It seems comprehensive- from Whitehall on down to the Yorkshire mine strikers and every middle-class concern in between. It covers gov't policies on wages and taxes, social movements like feminism and immigration, and pop cultural moments such as Bowie, Rising Damp and A Clockwork Orange in an equally entertaining manner. Despite the utter bleakness of energy shutdowns, general strikes, and stagflation there always seems to be light at the end of the tunnel.

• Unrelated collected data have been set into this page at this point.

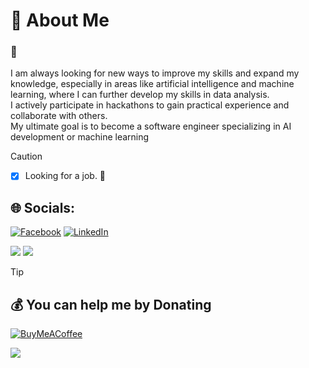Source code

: # 💫 About Me


###  :frog: <br/>	
I am always looking for new ways to improve my skills and expand my knowledge, especially in areas like artificial intelligence and machine learning, where I can further develop my skills in data analysis. <br/> 
I actively participate in hackathons to gain practical experience and collaborate with others. <br/>
My ultimate goal is to become a software engineer specializing in AI development or machine learning 

<!-- [This content will not appear in the rendered Markdown ](https://docs.github.com/en/get-started/writing-on-github/getting-started-with-writing-and-formatting-on-github/basic-writing-and-formatting-syntax)-->
> [!CAUTION]
> - [x] Looking for a job. :briefcase:		
>

## 🌐 Socials:
[![Facebook](https://img.shields.io/badge/Facebook-%231877F2.svg?logo=Facebook&logoColor=white)](https://facebook.com/rolfekete) [![LinkedIn](https://img.shields.io/badge/LinkedIn-%230077B5.svg?logo=linkedin&logoColor=white)](https://linkedin.com/in/rolfekete460) 
>


![](https://github-readme-stats.vercel.app/api?username=mrputzi&theme=transparent&hide_border=true&include_all_commits=true&count_private=true)
![](https://github-readme-streak-stats.herokuapp.com/?user=mrputzi&theme=transparent&hide_border=true)


>[!TIP]
>## 💰 You can help me by Donating
>[![BuyMeACoffee](https://img.shields.io/badge/Buy%20Me%20a%20Coffee-ffdd00?style=for-the-badge&logo=buy-me-a-coffee&logoColor=black)](https://buymeacoffee.com/https://buymeacoffee.com/mrputzi) 

[![](https://visitcount.itsvg.in/api?id=MrPutzi&icon=5&color=12)](https://visitcount.itsvg.in)
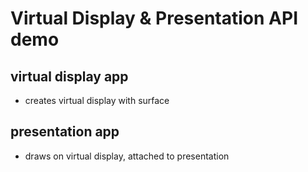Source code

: # Virtual Display & Presentation API demo

## virtual display app
- creates virtual display with surface

## presentation app
- draws on virtual display, attached to presentation
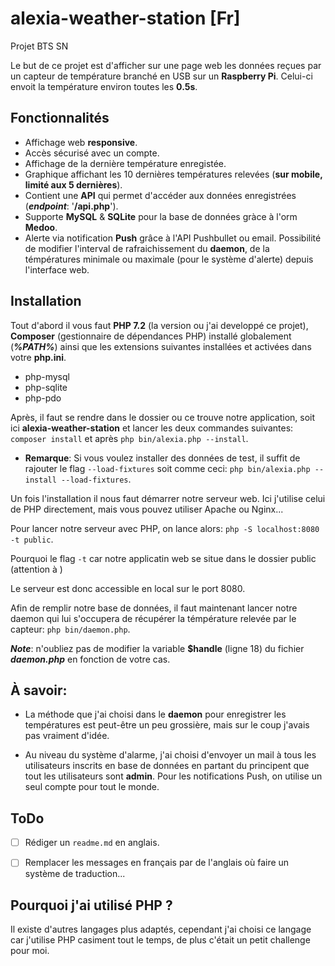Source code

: # alexia-weather-station [Fr]

Projet BTS SN


Le but de ce projet est d'afficher sur une page web les données reçues par un capteur de température branché en USB sur un **Raspberry Pi**. Celui-ci envoit la température environ toutes les **0.5s**.


Fonctionnalités
-

- Affichage web **responsive**.
- Accès sécurisé avec un compte.
- Affichage de la dernière température enregistée.
- Graphique affichant les 10 dernières températures relevées (**sur mobile, limité aux 5 dernières**).
- Contient une **API** qui permet d'accéder aux données enregistrées (***endpoint***: '**/api.php**').
- Supporte **MySQL** & **SQLite** pour la base de données gràce à l'orm **Medoo**.
- Alerte via notification **Push** grâce à l'API Pushbullet ou email.
Possibilité de modifier l'interval de rafraichissement du **daemon**, de la témpératures minimale ou maximale (pour le système d'alerte) depuis l'interface web.

Installation
-
Tout d'abord il vous faut **PHP 7.2** (la version ou j'ai developpé ce projet), **Composer** (gestionnaire de dépendances PHP) installé globalement (***%PATH%***) ainsi que les extensions suivantes installées et activées dans votre **php.ini**.

- php-mysql
- php-sqlite
- php-pdo

Après, il faut se rendre dans le dossier ou ce trouve notre application, soit ici **alexia-weather-station** et lancer les deux commandes suivantes: `composer install` et après `php bin/alexia.php --install`.

- **Remarque**: Si vous voulez installer des données de test, il suffit de rajouter le flag `--load-fixtures` soit comme ceci: `php bin/alexia.php --install --load-fixtures`.

Un fois l'installation il nous faut démarrer notre serveur web.
Ici j'utilise celui de PHP directement, mais vous pouvez utiliser Apache ou Nginx...

Pour lancer notre serveur avec PHP, on lance alors: `php -S localhost:8080 -t public`.

Pourquoi le flag `-t` car notre applicatin web se situe dans le dossier public (attention à )

Le serveur est donc accessible en local sur le port 8080.

Afin de remplir notre base de données, il faut maintenant lancer notre daemon qui lui s'occupera de récupérer la témpérature relevée par le capteur: `php bin/daemon.php`.

***Note***: n'oubliez pas de modifier la variable **$handle** (ligne 18) du fichier ***daemon.php*** en fonction de votre cas.


À savoir:
-

- La méthode que j'ai choisi dans le **daemon** pour enregistrer les températures est peut-être un peu grossière, mais sur le coup j'avais pas vraiment d'idée.


- Au niveau du système d'alarme, j'ai choisi d'envoyer un mail à tous les utilisateurs inscrits en base de données en partant du principent que tout les utilisateurs sont **admin**. Pour les notifications Push, on utilise un seul compte pour tout le monde.

ToDo
-

- [ ] Rédiger un `readme.md` en anglais.
- [ ] Remplacer les messages en français par de l'anglais où faire un système de traduction...


Pourquoi j'ai utilisé PHP ?
-
Il existe d'autres langages plus adaptés, cependant j'ai choisi ce langage car j'utilise PHP casiment tout le temps, de plus c'était un petit challenge pour moi.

It also helped me understand a lot of the Monty Python sketches I saw as a kid. They'd reference British politicians like Heath or Maudling, often using them as punchlines. I wouldn't get the joke but I'd laugh anyway b/c they were just that funny and I figured I'd get it someday. Or when Eric Idle had to read copy by candlelight wrapped around a blanket. Oh how absurd they are! Nope- that was a lot closer to reality than I could've imagined. Today's the day I got those references. Not just Python, but movies like "Clockwork" and "Straw Dogs" and "Get Carter" now have more meaning b/c of the context provided by this book.
And because of this book I've discovered for myself Kenneth Williams!
His voice is much better than the voice in my head. I love his voice caricatures of the variety of characters in the book: Edward Heath, Kenneth Williams, and Tony Benn in particular.
"You thought the breakup of The Beatles was bad...you ain't seen nuthin' yet!"
The '70s in general gets short shrift as that tacky decade between The Sixties and the rise of Thatcher/Reagan and technology. But that's when so much build-up of the promise of the previous decade ran smack dab into harsh reality; that the world power Great Britain had to learn to live within strict limits, having lost its empire and dealing with the new global economy. As a left-leaner, I had to open my mind to a critique of Keynesian economics and I felt the author is very equitable in his assessments of UK economic policy. As an American in the 21st century, I take for granted low inflation, higher unemployment and a working power grid so hearing about the struggles between the Tories and Labour was utterly alien and fascinating.
STATE OF EXCELLENCE
In the Top 10
Dominic Sandbrook's incremental histories about Britain in the post-war decades continue to enthrall me. He's perceptive, broad-reaching and witty, all at the same time. Who else can handle the bloodshed in Northern Ireland, miners' strikes, frozen fish fingers and the plots of "Dr. Who" shows and make them all work together thematically? For some, the ins and outs of British politics and culture may be too much detail but I found he manages to weave a great story while explaining an amazingly complicated period marked by sweeping change. David Thorpe does a wonderfully entertaining job as narrator _ even managing credible accents for a variety of characters, from Edward Heath to football hooligans (although his Italian accent is terrible and he tends to make all Americans sound a bit like B-movie gangsters). I loved this book and the followup, "Seasons in the Sun," and look forward to the next installment. I also recommend that Audible get Thorpe to do the previous books in the series, "White Heat" and "Never Had It So Good."